WHAT YOU WILL DO — Write out the lines of the material below exactly, beginning at the line with "## Adding custom headers" and stopping after the line with "Shukla led Gandhi", and leave out the pictures.

INFORMATION SHOWN —

·····

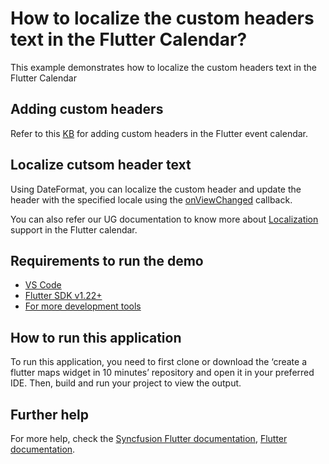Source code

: # How to localize the custom headers text in the Flutter Calendar?

This example demonstrates how to localize the custom headers text in the Flutter Calendar

## Adding custom headers

Refer to this [KB](https://www.syncfusion.com/kb/10997/how-to-add-custom-header-and-view-header-in-the-flutter-calendar) for adding custom headers in the Flutter event calendar.

## Localize cutsom header text

Using DateFormat, you can localize the custom header and update the header with the specified locale using the [onViewChanged](https://help.syncfusion.com/flutter/calendar/callbacks#view-changed-callback) callback.

You can also refer our UG documentation to know more about [Localization](https://help.syncfusion.com/flutter/calendar/localization) support in the Flutter calendar.

## Requirements to run the demo
* [VS Code](https://code.visualstudio.com/download)
* [Flutter SDK v1.22+](https://flutter.dev/docs/development/tools/sdk/overview)
* [For more development tools](https://flutter.dev/docs/development/tools/devtools/overview)

## How to run this application
To run this application, you need to first clone or download the ‘create a flutter maps widget in 10 minutes’ repository and open it in your preferred IDE. Then, build and run your project to view the output.

## Further help
For more help, check the [Syncfusion Flutter documentation](https://help.syncfusion.com/flutter/introduction/overview),
 [Flutter documentation](https://flutter.dev/docs/get-started/install).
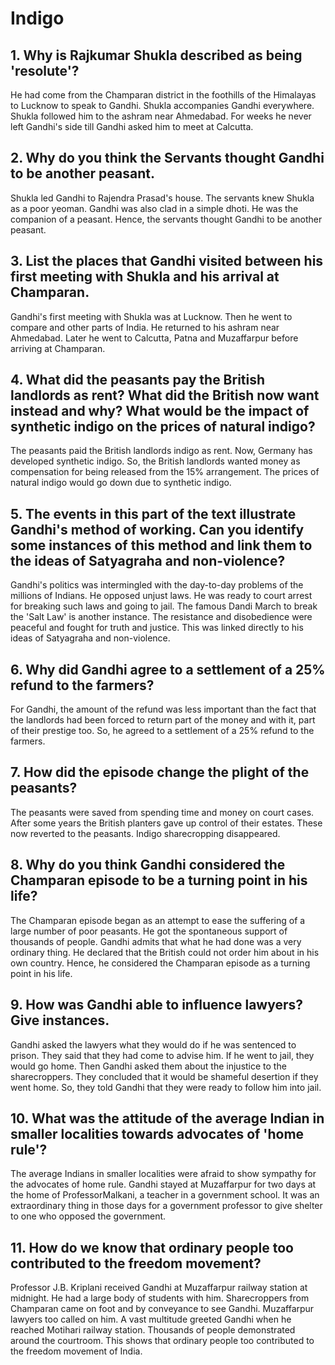 # Indigo 

## 1. Why is Rajkumar Shukla described as being 'resolute'? 
He had come from the Champaran district in the foothills of the Himalayas to Lucknow to speak to Gandhi. Shukla accompanies Gandhi everywhere. Shukla followed him to the ashram near Ahmedabad. For weeks he never left Gandhi's side till Gandhi asked him to meet at Calcutta.

## 2. Why do you think the Servants thought Gandhi to be another peasant.
Shukla led Gandhi to Rajendra Prasad's house. The servants knew Shukla as a poor yeoman. Gandhi was also clad in a simple dhoti. He was the companion of a peasant. Hence, the servants thought Gandhi to be another peasant. 

## 3. List the places that Gandhi visited between his first meeting with Shukla and his arrival at Champaran. 
Gandhi's first meeting with Shukla was at Lucknow. Then he went to compare and other parts of India. He returned to his ashram near Ahmedabad. Later he went to Calcutta, Patna and Muzaffarpur before arriving at Champaran. 

## 4. What did the peasants pay the British landlords as rent? What did the British now want instead and why? What would be the impact of synthetic indigo on the prices of natural indigo? 
The peasants paid the British landlords indigo as rent. Now, Germany has developed synthetic indigo. So, the British landlords wanted money as compensation for being released from the 15% arrangement. The prices of natural indigo would go down due to synthetic indigo. 

## 5. The events in this part of the text illustrate Gandhi's method of working. Can you identify some instances of this method and link them to the ideas of Satyagraha and non-violence? 
Gandhi's politics was intermingled with the day-to-day problems of the millions of Indians. He opposed unjust laws. He was ready to court arrest for breaking such laws and going to jail. The famous Dandi March to break the 'Salt Law' is another instance. The resistance and disobedience were peaceful and fought for truth and justice. This was linked directly to his ideas of Satyagraha and non-violence. 

## 6. Why did Gandhi agree to a settlement of a 25% refund to the farmers? 
For Gandhi, the amount of the refund was less important than the fact that the landlords had been forced to return part of the money and with it, part of their prestige too. So, he agreed to a settlement of a 25% refund to the farmers. 

## 7. How did the episode change the plight of the peasants? 
The peasants were saved from spending time and money on court cases. After some years the British planters gave up control of their estates. These now reverted to the peasants. Indigo sharecropping disappeared. 

## 8. Why do you think Gandhi considered the Champaran episode to be a turning point in his life? 
The Champaran episode began as an attempt to ease the suffering of a large number of poor peasants. He got the spontaneous support of thousands of people. Gandhi admits that what he had done was a very ordinary thing. He declared that the British could not order him about in his own country. Hence, he considered the Champaran episode as a turning point in his life. 

## 9. How was Gandhi able to influence lawyers? Give instances. 
Gandhi asked the lawyers what they would do if he was sentenced to prison. They said that they had come to advise him. If he went to jail, they would go home. Then Gandhi asked them about the injustice to the sharecroppers. They concluded that it would be shameful desertion if they went home. So, they told Gandhi that they were ready to follow him into jail. 

## 10. What was the attitude of the average Indian in smaller localities towards advocates of 'home rule'? 
The average Indians in smaller localities were afraid to show sympathy for the advocates of home rule. Gandhi stayed at Muzaffarpur for two days at the home of ProfessorMalkani, a teacher in a government school. It was an extraordinary thing in those days for a government professor to give shelter to one who opposed the government. 

## 11. How do we know that ordinary people too contributed to the freedom movement? 
Professor J.B. Kriplani received Gandhi at Muzaffarpur railway station at midnight. He had a large body of students with him. Sharecroppers from Champaran came on foot and by conveyance to see Gandhi. Muzaffarpur lawyers too called on him. A vast multitude greeted Gandhi when he reached Motihari railway station. Thousands of people demonstrated around the courtroom. This shows that ordinary people too contributed to the freedom movement of India. 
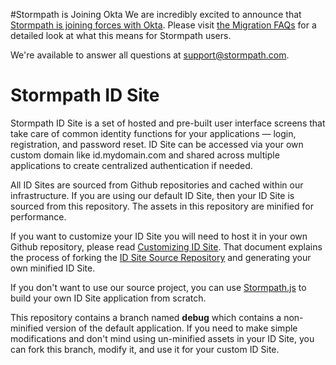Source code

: #Stormpath is Joining Okta
We are incredibly excited to announce that [Stormpath is joining forces with Okta](https://stormpath.com/blog/stormpaths-new-path?utm_source=github&utm_medium=readme&utm-campaign=okta-announcement). Please visit [the Migration FAQs](https://stormpath.com/oktaplusstormpath?utm_source=github&utm_medium=readme&utm-campaign=okta-announcement) for a detailed look at what this means for Stormpath users.

We're available to answer all questions at [support@stormpath.com](mailto:support@stormpath.com).

Stormpath ID Site
========

Stormpath ID Site is a set of hosted and pre-built user interface screens that
take care of common identity functions for your applications — login,
registration, and password reset. ID Site can be accessed via your own custom
domain like id.mydomain.com and shared across multiple applications to create
centralized authentication if needed.

All ID Sites are sourced from Github repositories and cached within our
infrastructure.  If you are using our default ID Site, then your ID Site is
sourced from this repository.  The assets in this repository are minified for
performance.

If you want to customize your ID Site you will need to host it in your own
Github repository, please read [Customizing ID Site].
That document explains the process of forking the [ID Site Source Repository]
and generating your own minified ID Site.

If you don't want to use our source project, you can use [Stormpath.js] to
build your own ID Site application from scratch.

This repository contains a branch named **debug** which contains a non-minified
version of the default application.  If you need to make simple modifications
and don't mind using un-minified assets in your ID Site, you can fork this
branch, modify it, and use it for your custom ID Site.



[Customizing ID Site]: https://docs.stormpath.com/console/product-guide/latest/idsite.html#hosting-id-site-yourself

[ID Site Source Repository]: https://github.com/stormpath/idsite-src

[Stormpath.js]: https://github.com/stormpath/stormpath.js "Stormpath.js"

·····

REPLY TO THE EXERCISE —
## Adding custom headers

Refer to this [KB](https://www.syncfusion.com/kb/10997/how-to-add-custom-header-and-view-header-in-the-flutter-calendar) for adding custom headers in the Flutter event calendar.

## Localize cutsom header text

Using DateFormat, you can localize the custom header and update the header with the specified locale using the [onViewChanged](https://help.syncfusion.com/flutter/calendar/callbacks#view-changed-callback) callback.

You can also refer our UG documentation to know more about [Localization](https://help.syncfusion.com/flutter/calendar/localization) support in the Flutter calendar.

## Requirements to run the demo
* [VS Code](https://code.visualstudio.com/download)
* [Flutter SDK v1.22+](https://flutter.dev/docs/development/tools/sdk/overview)
* [For more development tools](https://flutter.dev/docs/development/tools/devtools/overview)

## How to run this application
To run this application, you need to first clone or download the ‘create a flutter maps widget in 10 minutes’ repository and open it in your preferred IDE. Then, build and run your project to view the output.

## Further help
For more help, check the [Syncfusion Flutter documentation](https://help.syncfusion.com/flutter/introduction/overview),
 [Flutter documentation](https://flutter.dev/docs/get-started/install).
 # Indigo 

## 1. Why is Rajkumar Shukla described as being 'resolute'? 
He had come from the Champaran district in the foothills of the Himalayas to Lucknow to speak to Gandhi. Shukla accompanies Gandhi everywhere. Shukla followed him to the ashram near Ahmedabad. For weeks he never left Gandhi's side till Gandhi asked him to meet at Calcutta.

## 2. Why do you think the Servants thought Gandhi to be another peasant.
Shukla led Gandhi to Rajendra Prasad's house. The servants knew Shukla as a poor yeoman. Gandhi was also clad in a simple dhoti. He was the companion of a peasant. Hence, the servants thought Gandhi to be another peasant. 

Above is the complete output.